### DATA FOR THE TASK
********
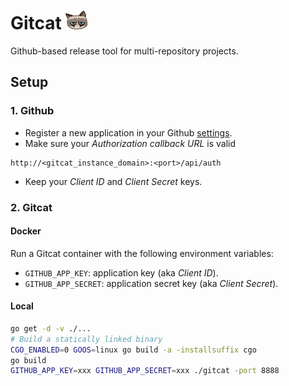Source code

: # Gitcat <img src="https://github.com/optiflows/gitcat/blob/master/webapp/images/gitcat.png" width="35px" height="30px">

Github-based release tool for multi-repository projects.

## Setup

### 1. Github

* Register a new application in your Github [settings](https://github.com/settings/developers).
* Make sure your _Authorization callback URL_ is valid
```
http://<gitcat_instance_domain>:<port>/api/auth
```
* Keep your _Client ID_ and _Client Secret_ keys.


### 2. Gitcat

#### Docker

Run a Gitcat container with the following environment variables:
* `GITHUB_APP_KEY`: application key (aka _Client ID_).
* `GITHUB_APP_SECRET`: application secret key (aka _Client Secret_).

#### Local

```bash
go get -d -v ./...
# Build a statically linked binary
CGO_ENABLED=0 GOOS=linux go build -a -installsuffix cgo
go build
GITHUB_APP_KEY=xxx GITHUB_APP_SECRET=xxx ./gitcat -port 8888
```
********
### WHAT TO PRODUCE
Although the records hold pictures, return only what remains, word for word.

### SOLUTION TO THIS TASK
Source code

: # Gitcat <img src="https://github.com/optiflows/gitcat/blob/master/webapp/images/gitcat.png" width="35px" height="30px">

Github-based release tool for multi-repository projects.

## Setup

### 1. Github

* Register a new application in your Github [settings](https://github.com/settings/developers).
* Make sure your _Authorization callback URL_ is valid
```
http://<gitcat_instance_domain>:<port>/api/auth
```
* Keep your _Client ID_ and _Client Secret_ keys.


### 2. Gitcat

#### Docker

Run a Gitcat container with the following environment variables:
* `GITHUB_APP_KEY`: application key (aka _Client ID_).
* `GITHUB_APP_SECRET`: application secret key (aka _Client Secret_).

#### Local

```bash
go get -d -v ./...
# Build a statically linked binary
CGO_ENABLED=0 GOOS=linux go build -a -installsuffix cgo
go build
GITHUB_APP_KEY=xxx GITHUB_APP_SECRET=xxx ./gitcat -port 8888
```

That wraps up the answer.